The curve represented by the equation $\frac{x^2}{\sin \sqrt{2}-\sin \sqrt{3}}+\frac{y^2}{\cos \sqrt{2}-\cos \sqrt{3}}=1$ is
Conic Sections
Solution:
Since $\sqrt{2}+\sqrt{3}>\pi$, so $0<\frac{\pi}{2}-\sqrt{2}<\sqrt{3}-\frac{\pi}{2}<\frac{\pi}{2}$
and $\cos \left(\frac{\pi}{2}-\sqrt{2}\right)>\cos \left(\sqrt{3}-\frac{\pi}{2}\right)$, i.e. $\sin \sqrt{2}>\sin \sqrt{3}$.
Since $0<\sqrt{2}<\frac{\pi}{2}, \frac{\pi}{2}<\sqrt{3}<\pi$, so $\cos \sqrt{2}>0, \cos \sqrt{3}<0$, and $\cos \sqrt{2}-\cos \sqrt{3}>0$.
Thus the curve represented by the equation is an ellipse.

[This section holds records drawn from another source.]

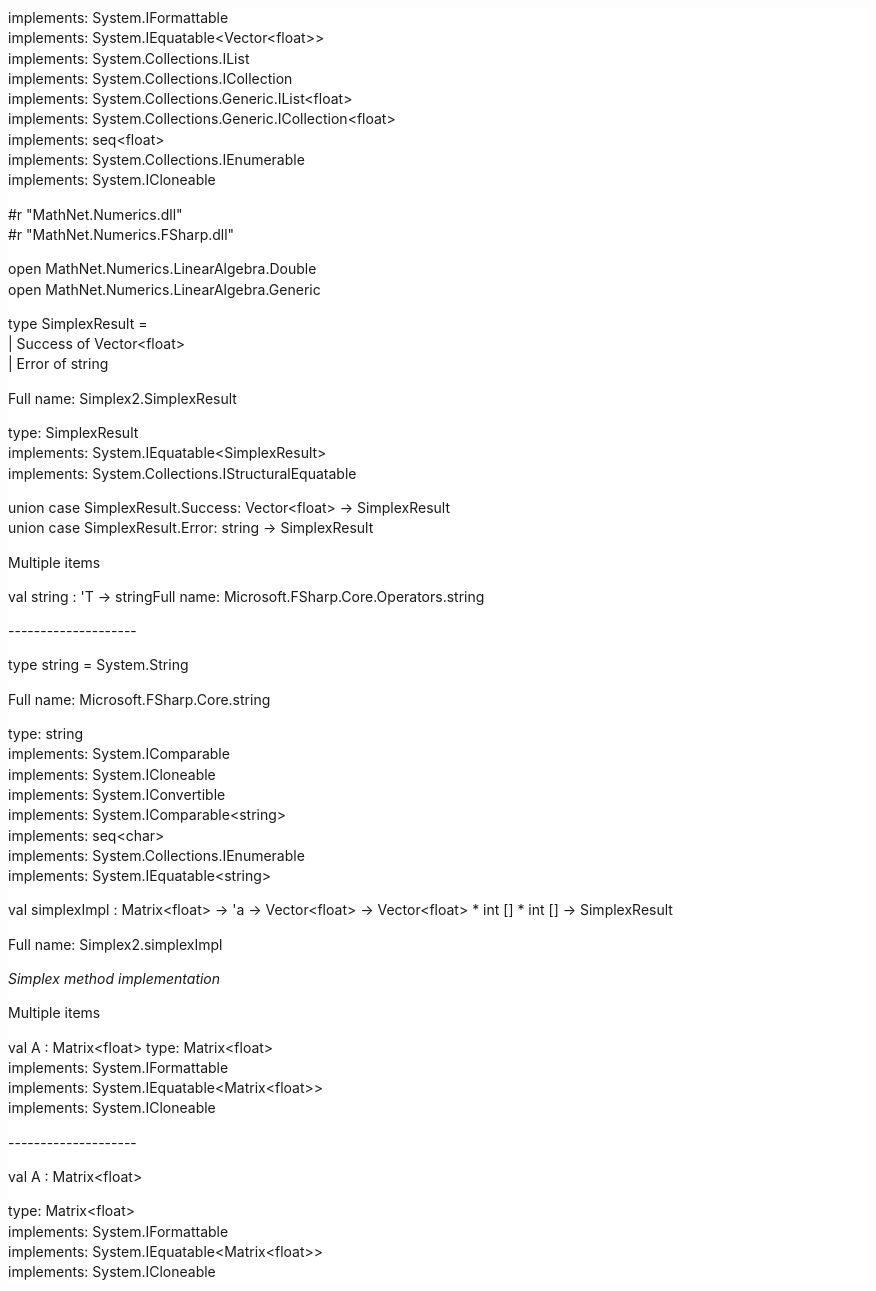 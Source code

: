 implements: System.IFormattable<br />
implements: System.IEquatable&lt;Vector&lt;float&gt;&gt;<br />
implements: System.Collections.IList<br />
implements: System.Collections.ICollection<br />
implements: System.Collections.Generic.IList&lt;float&gt;<br />
implements: System.Collections.Generic.ICollection&lt;float&gt;<br />
implements: seq&lt;float&gt;<br />
implements: System.Collections.IEnumerable<br />
implements: System.ICloneable</p>
</div>
<div class="tip" id="fstips17">
<p>#r "MathNet.Numerics.dll"<br />
#r "MathNet.Numerics.FSharp.dll"</p>
<p>open MathNet.Numerics.LinearAlgebra.Double<br />
open MathNet.Numerics.LinearAlgebra.Generic</p>
</div>
<div class="tip" id="fstips18">
<p>type SimplexResult =<br />
| Success of Vector&lt;float&gt;<br />
| Error of string</p>
<p>Full name: Simplex2.SimplexResult</p>
<p>type: SimplexResult<br />
implements: System.IEquatable&lt;SimplexResult&gt;<br />
implements: System.Collections.IStructuralEquatable</p>
</div>
<div class="tip" id="fstips19">union case SimplexResult.Success: Vector&lt;float&gt; -&gt; SimplexResult</div>
<div class="tip" id="fstips20">union case SimplexResult.Error: string -&gt; SimplexResult</div>
<div class="tip" id="fstips21">
<p>Multiple items</p>
<p>val string : 'T -&gt; stringFull name: Microsoft.FSharp.Core.Operators.string</p>
<p>--------------------</p>
<p>type string = System.String</p>
<p>Full name: Microsoft.FSharp.Core.string</p>
<p>type: string<br />
implements: System.IComparable<br />
implements: System.ICloneable<br />
implements: System.IConvertible<br />
implements: System.IComparable&lt;string&gt;<br />
implements: seq&lt;char&gt;<br />
implements: System.Collections.IEnumerable<br />
implements: System.IEquatable&lt;string&gt;</p>
</div>
<div class="tip" id="fstips22">
<p>val simplexImpl : Matrix&lt;float&gt; -&gt; 'a -&gt; Vector&lt;float&gt; -&gt; Vector&lt;float&gt; * int [] * int [] -&gt; SimplexResult</p>
<p>Full name: Simplex2.simplexImpl</p>
<p><em>Simplex method implementation</em></p>
</div>
<div class="tip" id="fstips23">
<p>Multiple items</p>
<p>val A : Matrix&lt;float&gt; type: Matrix&lt;float&gt;<br />
implements: System.IFormattable<br />
implements: System.IEquatable&lt;Matrix&lt;float&gt;&gt;<br />
implements: System.ICloneable</p>
<p>--------------------</p>
<p>val A : Matrix&lt;float&gt;</p>
<p>type: Matrix&lt;float&gt;<br />
implements: System.IFormattable<br />
implements: System.IEquatable&lt;Matrix&lt;float&gt;&gt;<br />
implements: System.ICloneable</p>
</div>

Since $(\sin \sqrt{2}-\sin \sqrt{3})-(\cos \sqrt{2}-\cos \sqrt{3})=2 \sqrt{2} \sin \frac{\sqrt{2}-\sqrt{3}}{2} \sin \left(\frac{\sqrt{2}+\sqrt{3}}{2}+\frac{\pi}{4}\right)$
and $ \frac{-\pi}{2}<\frac{\sqrt{2}-\sqrt{3}}{2}< 0$
we get $\sin \frac{\sqrt{2}-\sqrt{3}}{2}<0, \frac{\pi}{2}<\frac{\sqrt{2}+\sqrt{3}}{2}<\frac{3 \pi}{4}, \frac{3 \pi}{4}<\frac{\sqrt{2}+\sqrt{3}}{2}+\frac{\pi}{4}<\pi, \sin \left(\frac{\sqrt{2}+\sqrt{3}}{2}+\frac{\pi}{4}\right)>0$ so the expression $(*)$ is less than 0 .
That is $\sin \sqrt{2}-\sin \sqrt{3}<\cos \sqrt{3}-\cos \sqrt{3}$, therefore the curve is an ellipse with foci on the $y$-axis.